The word is more safe for gossip now

North Oconee High School 'Gossip' bloggers identified

Two 15-year-old girls admit to creating MySpace site

By Merritt Melancon juliana.melancon@onlineathens.com Story updated at 2:10 p.m.M on Wednesday, October 4, 2006

WATKINSVILLE — A pair of 15-year-old girls admitted to Oconee County investigators Tuesday that they are behind the MySpace site that disrupted their high school by showcasing the dirty laundry of dozens of other students.

The girls, both students at North Oconee High School, will not be identified to the public because they are juveniles and still under investigation for distributing explicit materials to minors, said Oconee County sheriff’s Lt. David Kilpatrick.

North Oconee Principal John Osborne asked Kilpatrick, a 10-year veteran of computer-based crimes investigations, to help find the bloggers whose "NOHS Gossip" site on MySpace incited student arguments and generally disrupted an entire school day on Sept. 11.

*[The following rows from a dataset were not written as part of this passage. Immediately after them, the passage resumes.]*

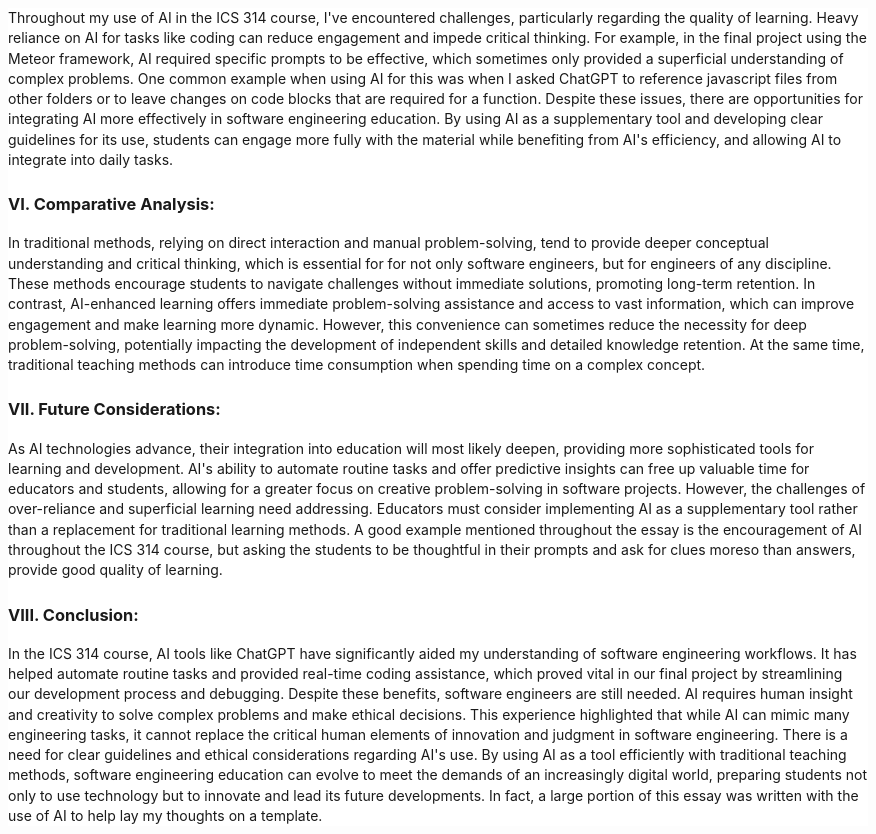 Throughout my use of AI in the ICS 314 course, I've encountered challenges, particularly regarding the quality of learning. Heavy reliance on AI for tasks like coding can reduce engagement and impede critical thinking. For example, in the final project using the Meteor framework, AI required specific prompts to be effective, which sometimes only provided a superficial understanding of complex problems. One common example when using AI for this was when I asked ChatGPT to reference javascript files from other folders or to leave changes on code blocks that are required for a function. Despite these issues, there are opportunities for integrating AI more effectively in software engineering education. By using AI as a supplementary tool and developing clear guidelines for its use, students can engage more fully with the material while benefiting from AI's efficiency, and allowing AI to integrate into daily tasks.

### VI. Comparative Analysis:

In traditional methods, relying on direct interaction and manual problem-solving, tend to provide deeper conceptual understanding and critical thinking, which is essential for for not only software engineers, but for engineers of any discipline. These methods encourage students to navigate challenges without immediate solutions, promoting long-term retention. In contrast, AI-enhanced learning offers immediate problem-solving assistance and access to vast information, which can improve engagement and make learning more dynamic. However, this convenience can sometimes reduce the necessity for deep problem-solving, potentially impacting the development of independent skills and detailed knowledge retention. At the same time, traditional teaching methods can introduce time consumption when spending time on a complex concept. 

### VII. Future Considerations:

As AI technologies advance, their integration into education will most likely deepen, providing more sophisticated tools for learning and development. AI's ability to automate routine tasks and offer predictive insights can free up valuable time for educators and students, allowing for a greater focus on creative problem-solving in software projects. However, the challenges of over-reliance and superficial learning need addressing. Educators must consider implementing AI as a supplementary tool rather than a replacement for traditional learning methods. A good example mentioned throughout the essay is the encouragement of AI throughout the ICS 314 course, but asking the students to be thoughtful in their prompts and ask for clues moreso than answers, provide good quality of learning.

### VIII. Conclusion:

In the ICS 314 course, AI tools like ChatGPT have significantly aided my understanding of software engineering workflows. It has helped automate routine tasks and provided real-time coding assistance, which proved vital in our final project by streamlining our development process and debugging. Despite these benefits, software engineers are still needed. AI requires human insight and creativity to solve complex problems and make ethical decisions. This experience highlighted that while AI can mimic many engineering tasks, it cannot replace the critical human elements of innovation and judgment in software engineering. There is a need for clear guidelines and ethical considerations regarding AI's use. By using AI as a tool efficiently with traditional teaching methods, software engineering education can evolve to meet the demands of an increasingly digital world, preparing students not only to use technology but to innovate and lead its future developments. In fact, a large portion of this essay was written with the use of AI to help lay my thoughts on a template.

The site, which was posted on MySpace between Sept. 1 and 9, was a 21st century version of a bathroom wall. The girls posted a long list of the relationships and supposed sexual encounters of dozens of students.

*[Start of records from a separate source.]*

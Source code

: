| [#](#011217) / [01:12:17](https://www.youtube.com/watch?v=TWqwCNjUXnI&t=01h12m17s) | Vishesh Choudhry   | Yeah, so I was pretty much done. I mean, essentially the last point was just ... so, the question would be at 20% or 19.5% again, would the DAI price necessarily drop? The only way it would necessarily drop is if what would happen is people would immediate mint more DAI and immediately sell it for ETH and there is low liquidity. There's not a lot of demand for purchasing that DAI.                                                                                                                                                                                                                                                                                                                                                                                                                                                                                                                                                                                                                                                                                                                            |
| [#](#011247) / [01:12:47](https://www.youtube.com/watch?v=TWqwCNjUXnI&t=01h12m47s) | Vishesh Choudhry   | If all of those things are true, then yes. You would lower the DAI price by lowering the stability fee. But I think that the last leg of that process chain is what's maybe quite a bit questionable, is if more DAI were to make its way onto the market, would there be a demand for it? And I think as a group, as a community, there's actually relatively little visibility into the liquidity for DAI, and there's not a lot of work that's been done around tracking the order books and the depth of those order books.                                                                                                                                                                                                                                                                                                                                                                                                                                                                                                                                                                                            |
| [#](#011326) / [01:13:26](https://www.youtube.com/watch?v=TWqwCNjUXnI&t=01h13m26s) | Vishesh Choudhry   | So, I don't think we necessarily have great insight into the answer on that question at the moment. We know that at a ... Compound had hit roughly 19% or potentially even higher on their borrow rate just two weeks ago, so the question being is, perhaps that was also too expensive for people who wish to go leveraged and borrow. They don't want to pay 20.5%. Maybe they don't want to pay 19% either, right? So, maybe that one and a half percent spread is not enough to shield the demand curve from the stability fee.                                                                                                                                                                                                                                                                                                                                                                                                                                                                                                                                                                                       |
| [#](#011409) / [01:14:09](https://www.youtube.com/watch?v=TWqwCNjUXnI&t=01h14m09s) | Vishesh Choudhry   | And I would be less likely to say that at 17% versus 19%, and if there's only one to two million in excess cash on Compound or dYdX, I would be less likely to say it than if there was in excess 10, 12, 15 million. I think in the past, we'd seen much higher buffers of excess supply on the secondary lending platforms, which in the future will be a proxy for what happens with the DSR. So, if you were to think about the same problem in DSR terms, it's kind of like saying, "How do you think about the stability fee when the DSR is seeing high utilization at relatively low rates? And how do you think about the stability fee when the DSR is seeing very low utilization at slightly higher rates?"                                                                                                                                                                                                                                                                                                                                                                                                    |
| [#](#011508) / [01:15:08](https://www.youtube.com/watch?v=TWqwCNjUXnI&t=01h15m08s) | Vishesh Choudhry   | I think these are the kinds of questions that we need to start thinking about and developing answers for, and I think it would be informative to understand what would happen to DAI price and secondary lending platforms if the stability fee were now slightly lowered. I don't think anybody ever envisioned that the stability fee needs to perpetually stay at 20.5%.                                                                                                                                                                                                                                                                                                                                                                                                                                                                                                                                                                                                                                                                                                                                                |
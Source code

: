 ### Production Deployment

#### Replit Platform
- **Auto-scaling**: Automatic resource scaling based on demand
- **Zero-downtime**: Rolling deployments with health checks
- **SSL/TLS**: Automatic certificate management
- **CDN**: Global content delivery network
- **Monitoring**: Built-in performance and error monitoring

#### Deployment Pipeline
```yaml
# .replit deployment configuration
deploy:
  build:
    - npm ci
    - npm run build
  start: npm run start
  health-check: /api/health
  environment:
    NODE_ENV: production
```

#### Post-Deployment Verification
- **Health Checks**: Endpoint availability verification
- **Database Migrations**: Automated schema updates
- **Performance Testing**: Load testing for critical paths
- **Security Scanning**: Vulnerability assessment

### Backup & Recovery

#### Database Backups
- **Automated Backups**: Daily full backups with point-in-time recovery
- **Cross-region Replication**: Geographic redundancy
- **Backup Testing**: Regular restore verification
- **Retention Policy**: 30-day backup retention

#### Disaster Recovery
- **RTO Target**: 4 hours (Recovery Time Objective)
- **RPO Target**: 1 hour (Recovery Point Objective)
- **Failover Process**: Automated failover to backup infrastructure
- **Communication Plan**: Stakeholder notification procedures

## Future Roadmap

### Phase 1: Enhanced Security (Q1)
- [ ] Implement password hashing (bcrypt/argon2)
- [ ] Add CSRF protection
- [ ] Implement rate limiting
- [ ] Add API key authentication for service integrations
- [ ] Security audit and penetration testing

Dozens of students were named on the site, and dozens of students accepted "friend request" messages enabling them to read the gossip on the site. The girls even listed gossip about themselves on the site to dampen suspicions that they were involved with the site.

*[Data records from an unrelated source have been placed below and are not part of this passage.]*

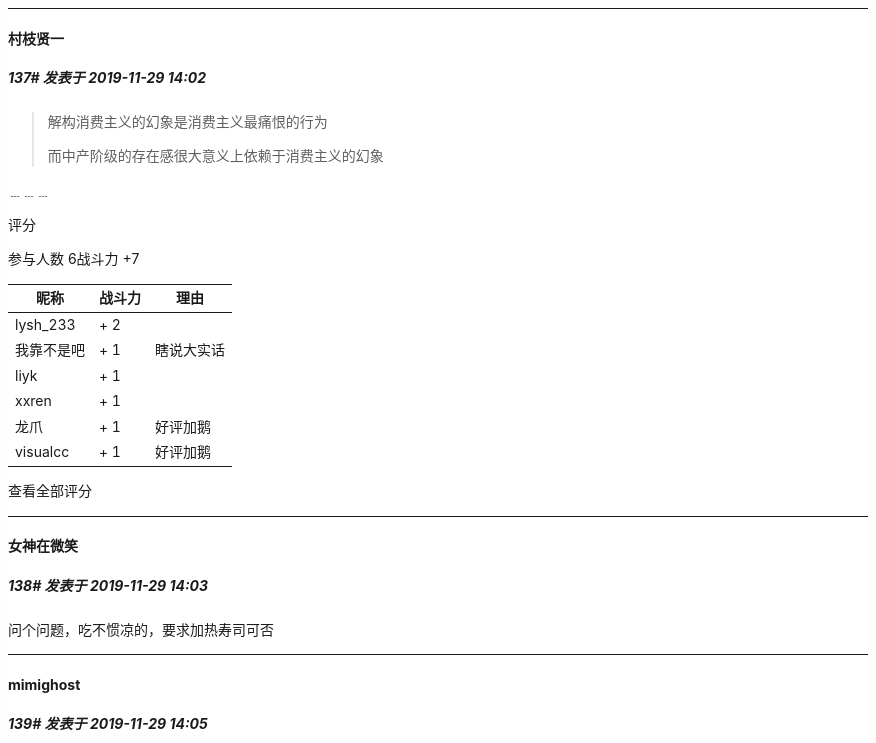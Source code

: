 

*****

####  村枝贤一  
##### 137#       发表于 2019-11-29 14:02



<blockquote>解构消费主义的幻象是消费主义最痛恨的行为


而中产阶级的存在感很大意义上依赖于消费主义的幻象</blockquote>



﹍﹍﹍

评分





 参与人数 6战斗力 +7

|昵称|战斗力|理由|
|----|---|---|
| lysh_233| + 2||
| 我靠不是吧| + 1|瞎说大实话|
| liyk| + 1||
| xxren| + 1||
| 龙爪| + 1|好评加鹅|
| visualcc| + 1|好评加鹅|



查看全部评分






*****

####  女神在微笑  
##### 138#       发表于 2019-11-29 14:03




问个问题，吃不惯凉的，要求加热寿司可否







*****

####  mimighost  
##### 139#       发表于 2019-11-29 14:05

The girls started the site using an anonymous e-mail account set up through Yahoo.com, MySpace.com officials told Kilpatrick. Yahoo officials could tell the investigator that the e-mail was sent from a computer using BellSouth Internet access.

Kilpatrick subpoenaed BellSouth and found that the posts made to the MySpace "NOHS Gossip" site were sent from a computer at an Athens-Clarke County home belonging to a 52-year-old Athens man, Kilpatrick said.

That man dates the mother of one of the girls, he said.

Kilpatrick said he was compiling a case to be presented in the Oconee County Juvenile Court against the two girls, but he’s not sure if they will face charges.

"I'm sure whatever they faced in school yesterday is much more serious than any thing they'd face in juvenile court," he said.